:: Description of the task ::
For every entry below, retype it exactly as it reads.

:: Given entries ::

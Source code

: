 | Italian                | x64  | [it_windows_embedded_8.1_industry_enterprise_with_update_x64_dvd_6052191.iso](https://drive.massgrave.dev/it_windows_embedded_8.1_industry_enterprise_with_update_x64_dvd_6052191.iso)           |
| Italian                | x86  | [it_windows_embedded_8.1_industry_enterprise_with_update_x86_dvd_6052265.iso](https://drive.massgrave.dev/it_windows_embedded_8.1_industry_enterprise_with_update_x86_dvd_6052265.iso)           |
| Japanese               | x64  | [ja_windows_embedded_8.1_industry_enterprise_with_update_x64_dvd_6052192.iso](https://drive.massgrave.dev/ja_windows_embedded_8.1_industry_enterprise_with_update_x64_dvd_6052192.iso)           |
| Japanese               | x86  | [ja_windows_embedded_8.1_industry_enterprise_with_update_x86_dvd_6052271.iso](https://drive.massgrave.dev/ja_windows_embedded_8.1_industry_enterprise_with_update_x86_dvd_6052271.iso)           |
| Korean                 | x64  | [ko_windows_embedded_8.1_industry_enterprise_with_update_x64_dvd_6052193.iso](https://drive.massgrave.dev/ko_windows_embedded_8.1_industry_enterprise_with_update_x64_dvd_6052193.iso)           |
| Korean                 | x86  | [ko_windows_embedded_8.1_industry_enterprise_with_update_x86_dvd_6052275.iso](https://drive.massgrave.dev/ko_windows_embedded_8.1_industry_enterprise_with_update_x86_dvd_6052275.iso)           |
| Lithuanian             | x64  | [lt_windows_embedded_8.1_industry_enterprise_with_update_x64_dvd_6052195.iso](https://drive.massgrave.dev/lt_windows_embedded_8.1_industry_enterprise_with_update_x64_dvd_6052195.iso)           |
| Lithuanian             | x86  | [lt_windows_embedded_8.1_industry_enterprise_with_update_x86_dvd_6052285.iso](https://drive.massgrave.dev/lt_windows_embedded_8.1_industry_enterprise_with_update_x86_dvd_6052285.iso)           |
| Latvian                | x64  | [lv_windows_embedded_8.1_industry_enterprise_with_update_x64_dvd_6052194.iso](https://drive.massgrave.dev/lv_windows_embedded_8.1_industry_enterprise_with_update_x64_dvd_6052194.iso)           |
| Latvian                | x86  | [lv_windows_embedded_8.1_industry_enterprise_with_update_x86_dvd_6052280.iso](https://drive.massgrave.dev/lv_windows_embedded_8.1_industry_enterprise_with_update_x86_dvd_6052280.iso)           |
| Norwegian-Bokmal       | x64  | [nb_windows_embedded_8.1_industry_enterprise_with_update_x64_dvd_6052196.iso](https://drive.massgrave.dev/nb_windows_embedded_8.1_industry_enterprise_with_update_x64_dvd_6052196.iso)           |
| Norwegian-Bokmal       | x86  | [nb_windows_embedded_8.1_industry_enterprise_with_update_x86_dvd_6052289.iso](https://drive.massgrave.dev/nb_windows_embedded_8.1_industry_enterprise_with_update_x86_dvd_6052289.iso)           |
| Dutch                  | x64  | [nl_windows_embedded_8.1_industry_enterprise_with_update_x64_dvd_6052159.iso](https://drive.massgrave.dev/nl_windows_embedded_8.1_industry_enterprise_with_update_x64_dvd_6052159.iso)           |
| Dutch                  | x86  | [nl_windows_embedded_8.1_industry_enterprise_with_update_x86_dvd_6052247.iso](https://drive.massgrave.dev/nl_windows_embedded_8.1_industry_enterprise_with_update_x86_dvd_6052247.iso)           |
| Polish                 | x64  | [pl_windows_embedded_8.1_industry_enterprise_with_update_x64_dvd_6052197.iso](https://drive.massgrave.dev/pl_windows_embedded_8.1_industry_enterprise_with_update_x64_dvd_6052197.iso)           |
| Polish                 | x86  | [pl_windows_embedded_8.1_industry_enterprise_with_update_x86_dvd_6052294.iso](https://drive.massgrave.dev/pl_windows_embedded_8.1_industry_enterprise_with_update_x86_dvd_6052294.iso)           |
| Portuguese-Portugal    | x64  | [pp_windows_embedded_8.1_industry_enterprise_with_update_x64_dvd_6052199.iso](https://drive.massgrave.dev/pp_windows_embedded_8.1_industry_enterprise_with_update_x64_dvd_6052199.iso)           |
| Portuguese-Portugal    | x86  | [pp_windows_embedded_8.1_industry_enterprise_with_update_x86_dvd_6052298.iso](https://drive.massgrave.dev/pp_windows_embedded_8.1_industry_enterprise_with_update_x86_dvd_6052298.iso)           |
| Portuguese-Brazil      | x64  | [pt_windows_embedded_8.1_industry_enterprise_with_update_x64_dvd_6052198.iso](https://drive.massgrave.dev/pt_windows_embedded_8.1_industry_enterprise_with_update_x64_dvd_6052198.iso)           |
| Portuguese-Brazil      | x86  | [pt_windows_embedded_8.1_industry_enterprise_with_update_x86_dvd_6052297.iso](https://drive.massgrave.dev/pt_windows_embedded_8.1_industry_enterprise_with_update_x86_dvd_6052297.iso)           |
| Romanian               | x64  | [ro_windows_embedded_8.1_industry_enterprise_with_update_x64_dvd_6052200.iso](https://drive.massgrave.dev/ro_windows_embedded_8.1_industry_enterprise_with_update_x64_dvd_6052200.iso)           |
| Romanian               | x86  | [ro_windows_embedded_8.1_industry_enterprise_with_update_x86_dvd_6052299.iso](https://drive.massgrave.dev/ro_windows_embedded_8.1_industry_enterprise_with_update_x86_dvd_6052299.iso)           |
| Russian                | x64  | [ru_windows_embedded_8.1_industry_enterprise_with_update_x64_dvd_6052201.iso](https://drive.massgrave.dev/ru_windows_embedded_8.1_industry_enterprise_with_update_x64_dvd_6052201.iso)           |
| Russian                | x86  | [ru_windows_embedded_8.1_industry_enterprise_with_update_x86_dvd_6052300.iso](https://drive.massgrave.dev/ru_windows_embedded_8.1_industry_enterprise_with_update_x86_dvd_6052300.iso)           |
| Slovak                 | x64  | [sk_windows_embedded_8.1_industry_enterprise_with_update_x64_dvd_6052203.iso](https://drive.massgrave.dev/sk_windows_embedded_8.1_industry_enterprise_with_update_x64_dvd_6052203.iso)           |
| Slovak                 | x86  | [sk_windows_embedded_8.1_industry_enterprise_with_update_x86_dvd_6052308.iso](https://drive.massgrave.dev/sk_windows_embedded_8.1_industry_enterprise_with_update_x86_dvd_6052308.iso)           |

:: Result ::
Source code

: | Italian                | x64  | [it_windows_embedded_8.1_industry_enterprise_with_update_x64_dvd_6052191.iso](https://drive.massgrave.dev/it_windows_embedded_8.1_industry_enterprise_with_update_x64_dvd_6052191.iso)           |
| Italian                | x86  | [it_windows_embedded_8.1_industry_enterprise_with_update_x86_dvd_6052265.iso](https://drive.massgrave.dev/it_windows_embedded_8.1_industry_enterprise_with_update_x86_dvd_6052265.iso)           |
| Japanese               | x64  | [ja_windows_embedded_8.1_industry_enterprise_with_update_x64_dvd_6052192.iso](https://drive.massgrave.dev/ja_windows_embedded_8.1_industry_enterprise_with_update_x64_dvd_6052192.iso)           |
| Japanese               | x86  | [ja_windows_embedded_8.1_industry_enterprise_with_update_x86_dvd_6052271.iso](https://drive.massgrave.dev/ja_windows_embedded_8.1_industry_enterprise_with_update_x86_dvd_6052271.iso)           |
| Korean                 | x64  | [ko_windows_embedded_8.1_industry_enterprise_with_update_x64_dvd_6052193.iso](https://drive.massgrave.dev/ko_windows_embedded_8.1_industry_enterprise_with_update_x64_dvd_6052193.iso)           |
| Korean                 | x86  | [ko_windows_embedded_8.1_industry_enterprise_with_update_x86_dvd_6052275.iso](https://drive.massgrave.dev/ko_windows_embedded_8.1_industry_enterprise_with_update_x86_dvd_6052275.iso)           |
| Lithuanian             | x64  | [lt_windows_embedded_8.1_industry_enterprise_with_update_x64_dvd_6052195.iso](https://drive.massgrave.dev/lt_windows_embedded_8.1_industry_enterprise_with_update_x64_dvd_6052195.iso)           |
| Lithuanian             | x86  | [lt_windows_embedded_8.1_industry_enterprise_with_update_x86_dvd_6052285.iso](https://drive.massgrave.dev/lt_windows_embedded_8.1_industry_enterprise_with_update_x86_dvd_6052285.iso)           |
| Latvian                | x64  | [lv_windows_embedded_8.1_industry_enterprise_with_update_x64_dvd_6052194.iso](https://drive.massgrave.dev/lv_windows_embedded_8.1_industry_enterprise_with_update_x64_dvd_6052194.iso)           |
| Latvian                | x86  | [lv_windows_embedded_8.1_industry_enterprise_with_update_x86_dvd_6052280.iso](https://drive.massgrave.dev/lv_windows_embedded_8.1_industry_enterprise_with_update_x86_dvd_6052280.iso)           |
| Norwegian-Bokmal       | x64  | [nb_windows_embedded_8.1_industry_enterprise_with_update_x64_dvd_6052196.iso](https://drive.massgrave.dev/nb_windows_embedded_8.1_industry_enterprise_with_update_x64_dvd_6052196.iso)           |
| Norwegian-Bokmal       | x86  | [nb_windows_embedded_8.1_industry_enterprise_with_update_x86_dvd_6052289.iso](https://drive.massgrave.dev/nb_windows_embedded_8.1_industry_enterprise_with_update_x86_dvd_6052289.iso)           |
| Dutch                  | x64  | [nl_windows_embedded_8.1_industry_enterprise_with_update_x64_dvd_6052159.iso](https://drive.massgrave.dev/nl_windows_embedded_8.1_industry_enterprise_with_update_x64_dvd_6052159.iso)           |
| Dutch                  | x86  | [nl_windows_embedded_8.1_industry_enterprise_with_update_x86_dvd_6052247.iso](https://drive.massgrave.dev/nl_windows_embedded_8.1_industry_enterprise_with_update_x86_dvd_6052247.iso)           |
| Polish                 | x64  | [pl_windows_embedded_8.1_industry_enterprise_with_update_x64_dvd_6052197.iso](https://drive.massgrave.dev/pl_windows_embedded_8.1_industry_enterprise_with_update_x64_dvd_6052197.iso)           |
| Polish                 | x86  | [pl_windows_embedded_8.1_industry_enterprise_with_update_x86_dvd_6052294.iso](https://drive.massgrave.dev/pl_windows_embedded_8.1_industry_enterprise_with_update_x86_dvd_6052294.iso)           |
| Portuguese-Portugal    | x64  | [pp_windows_embedded_8.1_industry_enterprise_with_update_x64_dvd_6052199.iso](https://drive.massgrave.dev/pp_windows_embedded_8.1_industry_enterprise_with_update_x64_dvd_6052199.iso)           |
| Portuguese-Portugal    | x86  | [pp_windows_embedded_8.1_industry_enterprise_with_update_x86_dvd_6052298.iso](https://drive.massgrave.dev/pp_windows_embedded_8.1_industry_enterprise_with_update_x86_dvd_6052298.iso)           |
| Portuguese-Brazil      | x64  | [pt_windows_embedded_8.1_industry_enterprise_with_update_x64_dvd_6052198.iso](https://drive.massgrave.dev/pt_windows_embedded_8.1_industry_enterprise_with_update_x64_dvd_6052198.iso)           |
| Portuguese-Brazil      | x86  | [pt_windows_embedded_8.1_industry_enterprise_with_update_x86_dvd_6052297.iso](https://drive.massgrave.dev/pt_windows_embedded_8.1_industry_enterprise_with_update_x86_dvd_6052297.iso)           |
| Romanian               | x64  | [ro_windows_embedded_8.1_industry_enterprise_with_update_x64_dvd_6052200.iso](https://drive.massgrave.dev/ro_windows_embedded_8.1_industry_enterprise_with_update_x64_dvd_6052200.iso)           |
| Romanian               | x86  | [ro_windows_embedded_8.1_industry_enterprise_with_update_x86_dvd_6052299.iso](https://drive.massgrave.dev/ro_windows_embedded_8.1_industry_enterprise_with_update_x86_dvd_6052299.iso)           |
| Russian                | x64  | [ru_windows_embedded_8.1_industry_enterprise_with_update_x64_dvd_6052201.iso](https://drive.massgrave.dev/ru_windows_embedded_8.1_industry_enterprise_with_update_x64_dvd_6052201.iso)           |
| Russian                | x86  | [ru_windows_embedded_8.1_industry_enterprise_with_update_x86_dvd_6052300.iso](https://drive.massgrave.dev/ru_windows_embedded_8.1_industry_enterprise_with_update_x86_dvd_6052300.iso)           |
| Slovak                 | x64  | [sk_windows_embedded_8.1_industry_enterprise_with_update_x64_dvd_6052203.iso](https://drive.massgrave.dev/sk_windows_embedded_8.1_industry_enterprise_with_update_x64_dvd_6052203.iso)           |
| Slovak                 | x86  | [sk_windows_embedded_8.1_industry_enterprise_with_update_x86_dvd_6052308.iso](https://drive.massgrave.dev/sk_windows_embedded_8.1_industry_enterprise_with_update_x86_dvd_6052308.iso)           |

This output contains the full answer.